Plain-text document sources
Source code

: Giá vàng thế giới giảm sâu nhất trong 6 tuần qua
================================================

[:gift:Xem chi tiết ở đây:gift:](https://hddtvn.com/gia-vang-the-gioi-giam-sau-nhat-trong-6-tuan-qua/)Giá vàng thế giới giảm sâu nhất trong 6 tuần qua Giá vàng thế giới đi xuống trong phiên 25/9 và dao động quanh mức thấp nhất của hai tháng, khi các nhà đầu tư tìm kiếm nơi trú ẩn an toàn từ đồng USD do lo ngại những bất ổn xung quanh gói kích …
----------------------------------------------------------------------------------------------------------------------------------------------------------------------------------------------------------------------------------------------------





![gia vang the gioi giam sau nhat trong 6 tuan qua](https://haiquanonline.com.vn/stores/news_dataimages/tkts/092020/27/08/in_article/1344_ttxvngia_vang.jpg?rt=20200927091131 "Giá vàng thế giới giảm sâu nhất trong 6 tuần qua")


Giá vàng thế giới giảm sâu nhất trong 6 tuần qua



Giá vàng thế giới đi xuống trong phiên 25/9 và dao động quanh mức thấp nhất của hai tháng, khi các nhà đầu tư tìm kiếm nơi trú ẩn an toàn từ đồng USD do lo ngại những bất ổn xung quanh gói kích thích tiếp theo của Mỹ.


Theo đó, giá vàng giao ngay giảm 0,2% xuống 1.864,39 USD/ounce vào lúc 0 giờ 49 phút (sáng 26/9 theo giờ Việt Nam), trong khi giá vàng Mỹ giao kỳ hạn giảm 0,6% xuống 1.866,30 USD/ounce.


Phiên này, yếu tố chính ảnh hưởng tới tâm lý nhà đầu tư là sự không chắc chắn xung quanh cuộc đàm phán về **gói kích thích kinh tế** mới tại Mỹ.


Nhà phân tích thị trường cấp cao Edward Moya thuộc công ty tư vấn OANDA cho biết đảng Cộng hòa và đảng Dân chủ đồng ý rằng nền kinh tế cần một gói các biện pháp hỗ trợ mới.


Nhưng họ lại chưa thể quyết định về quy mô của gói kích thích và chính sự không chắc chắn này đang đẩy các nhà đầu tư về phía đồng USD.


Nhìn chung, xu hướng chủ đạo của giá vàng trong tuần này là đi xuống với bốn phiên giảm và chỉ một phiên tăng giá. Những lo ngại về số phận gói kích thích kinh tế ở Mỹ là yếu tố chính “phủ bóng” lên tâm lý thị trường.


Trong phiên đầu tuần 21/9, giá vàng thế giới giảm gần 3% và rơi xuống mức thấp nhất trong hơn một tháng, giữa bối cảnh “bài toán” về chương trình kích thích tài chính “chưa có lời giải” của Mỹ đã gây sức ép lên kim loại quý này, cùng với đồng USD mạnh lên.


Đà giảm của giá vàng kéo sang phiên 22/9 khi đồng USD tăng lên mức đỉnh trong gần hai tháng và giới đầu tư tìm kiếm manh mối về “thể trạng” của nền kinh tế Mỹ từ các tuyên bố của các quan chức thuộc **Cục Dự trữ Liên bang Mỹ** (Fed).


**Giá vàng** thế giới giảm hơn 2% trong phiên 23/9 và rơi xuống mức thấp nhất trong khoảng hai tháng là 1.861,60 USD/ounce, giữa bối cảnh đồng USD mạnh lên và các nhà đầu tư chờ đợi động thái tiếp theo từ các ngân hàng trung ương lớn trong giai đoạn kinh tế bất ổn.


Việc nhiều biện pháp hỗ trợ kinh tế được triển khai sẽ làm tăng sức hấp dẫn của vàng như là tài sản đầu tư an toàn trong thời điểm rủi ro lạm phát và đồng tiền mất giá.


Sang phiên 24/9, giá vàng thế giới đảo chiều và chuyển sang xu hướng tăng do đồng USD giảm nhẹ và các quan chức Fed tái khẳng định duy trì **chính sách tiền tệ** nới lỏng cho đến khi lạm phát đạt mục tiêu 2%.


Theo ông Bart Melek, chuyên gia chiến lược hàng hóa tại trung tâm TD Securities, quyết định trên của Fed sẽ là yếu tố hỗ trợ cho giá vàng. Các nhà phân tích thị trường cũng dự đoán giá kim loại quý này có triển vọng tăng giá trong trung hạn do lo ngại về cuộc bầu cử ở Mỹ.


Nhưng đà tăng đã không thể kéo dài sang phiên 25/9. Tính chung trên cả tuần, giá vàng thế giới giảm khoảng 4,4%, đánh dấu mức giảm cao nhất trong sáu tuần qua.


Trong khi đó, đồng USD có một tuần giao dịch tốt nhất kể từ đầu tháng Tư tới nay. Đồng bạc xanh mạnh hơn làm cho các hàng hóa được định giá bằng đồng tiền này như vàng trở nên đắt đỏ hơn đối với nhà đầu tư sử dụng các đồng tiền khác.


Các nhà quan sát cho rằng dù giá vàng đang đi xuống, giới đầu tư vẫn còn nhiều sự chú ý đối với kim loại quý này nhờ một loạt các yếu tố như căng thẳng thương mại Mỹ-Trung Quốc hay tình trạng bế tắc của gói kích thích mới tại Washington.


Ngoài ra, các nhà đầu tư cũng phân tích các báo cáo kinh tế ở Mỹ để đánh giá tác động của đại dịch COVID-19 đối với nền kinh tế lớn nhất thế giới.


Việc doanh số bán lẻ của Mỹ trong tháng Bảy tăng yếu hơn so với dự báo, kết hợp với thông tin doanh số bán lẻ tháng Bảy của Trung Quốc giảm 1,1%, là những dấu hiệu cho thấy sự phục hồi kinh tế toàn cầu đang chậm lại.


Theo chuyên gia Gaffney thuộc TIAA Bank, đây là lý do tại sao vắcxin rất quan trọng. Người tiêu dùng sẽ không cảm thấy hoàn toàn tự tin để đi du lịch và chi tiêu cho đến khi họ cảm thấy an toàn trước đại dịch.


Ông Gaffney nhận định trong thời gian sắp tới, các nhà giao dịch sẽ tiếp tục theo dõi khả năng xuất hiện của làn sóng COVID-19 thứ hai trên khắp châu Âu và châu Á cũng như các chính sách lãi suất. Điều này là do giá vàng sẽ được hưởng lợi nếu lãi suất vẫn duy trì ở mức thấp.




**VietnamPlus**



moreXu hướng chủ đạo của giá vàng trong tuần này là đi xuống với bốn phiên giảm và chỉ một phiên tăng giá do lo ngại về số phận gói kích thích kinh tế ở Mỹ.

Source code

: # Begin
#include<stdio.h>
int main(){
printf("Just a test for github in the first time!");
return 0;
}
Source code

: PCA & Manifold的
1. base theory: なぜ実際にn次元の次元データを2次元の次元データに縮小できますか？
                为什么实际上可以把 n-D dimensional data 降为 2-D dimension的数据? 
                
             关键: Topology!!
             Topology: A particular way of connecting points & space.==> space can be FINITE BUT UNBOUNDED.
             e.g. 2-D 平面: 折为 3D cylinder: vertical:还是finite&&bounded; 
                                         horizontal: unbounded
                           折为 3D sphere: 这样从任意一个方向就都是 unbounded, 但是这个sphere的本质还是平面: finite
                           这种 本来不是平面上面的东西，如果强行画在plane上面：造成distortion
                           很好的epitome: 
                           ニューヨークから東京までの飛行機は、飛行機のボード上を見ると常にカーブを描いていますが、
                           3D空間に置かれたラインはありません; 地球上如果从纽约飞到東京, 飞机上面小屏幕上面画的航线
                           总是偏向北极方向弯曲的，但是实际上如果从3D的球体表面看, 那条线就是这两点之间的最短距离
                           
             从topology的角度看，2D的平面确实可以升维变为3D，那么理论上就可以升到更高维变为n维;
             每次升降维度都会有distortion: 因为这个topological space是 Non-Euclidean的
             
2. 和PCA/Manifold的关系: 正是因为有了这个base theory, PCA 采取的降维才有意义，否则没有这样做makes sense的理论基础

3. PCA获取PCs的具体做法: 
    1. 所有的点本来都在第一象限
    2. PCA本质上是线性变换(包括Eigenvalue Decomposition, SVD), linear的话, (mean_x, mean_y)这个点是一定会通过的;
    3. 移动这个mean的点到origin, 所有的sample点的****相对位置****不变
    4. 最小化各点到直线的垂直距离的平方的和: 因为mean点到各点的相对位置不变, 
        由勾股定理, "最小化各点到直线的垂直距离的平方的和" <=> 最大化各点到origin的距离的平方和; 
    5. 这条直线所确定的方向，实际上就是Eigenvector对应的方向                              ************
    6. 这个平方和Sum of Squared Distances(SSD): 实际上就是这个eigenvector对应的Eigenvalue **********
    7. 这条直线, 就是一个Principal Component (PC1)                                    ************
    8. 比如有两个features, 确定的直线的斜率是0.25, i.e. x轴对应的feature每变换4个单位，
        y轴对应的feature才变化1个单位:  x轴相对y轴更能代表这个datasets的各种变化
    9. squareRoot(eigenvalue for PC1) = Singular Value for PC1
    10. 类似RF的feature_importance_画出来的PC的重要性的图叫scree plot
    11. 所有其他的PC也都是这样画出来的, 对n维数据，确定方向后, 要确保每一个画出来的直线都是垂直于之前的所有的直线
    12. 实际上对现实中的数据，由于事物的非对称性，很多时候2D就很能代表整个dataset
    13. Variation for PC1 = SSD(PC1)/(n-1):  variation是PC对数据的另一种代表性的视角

EXERCISE DESCRIPTION >>
Locate the word "tuan" in the data above. Copy every line carrying it.

ANSWER TO THIS TASK >>
[:gift:Xem chi tiết ở đây:gift:](https://hddtvn.com/gia-vang-the-gioi-giam-sau-nhat-trong-6-tuan-qua/)Giá vàng thế giới giảm sâu nhất trong 6 tuần qua Giá vàng thế giới đi xuống trong phiên 25/9 và dao động quanh mức thấp nhất của hai tháng, khi các nhà đầu tư tìm kiếm nơi trú ẩn an toàn từ đồng USD do lo ngại những bất ổn xung quanh gói kích …
![gia vang the gioi giam sau nhat trong 6 tuan qua](https://haiquanonline.com.vn/stores/news_dataimages/tkts/092020/27/08/in_article/1344_ttxvngia_vang.jpg?rt=20200927091131 "Giá vàng thế giới giảm sâu nhất trong 6 tuần qua")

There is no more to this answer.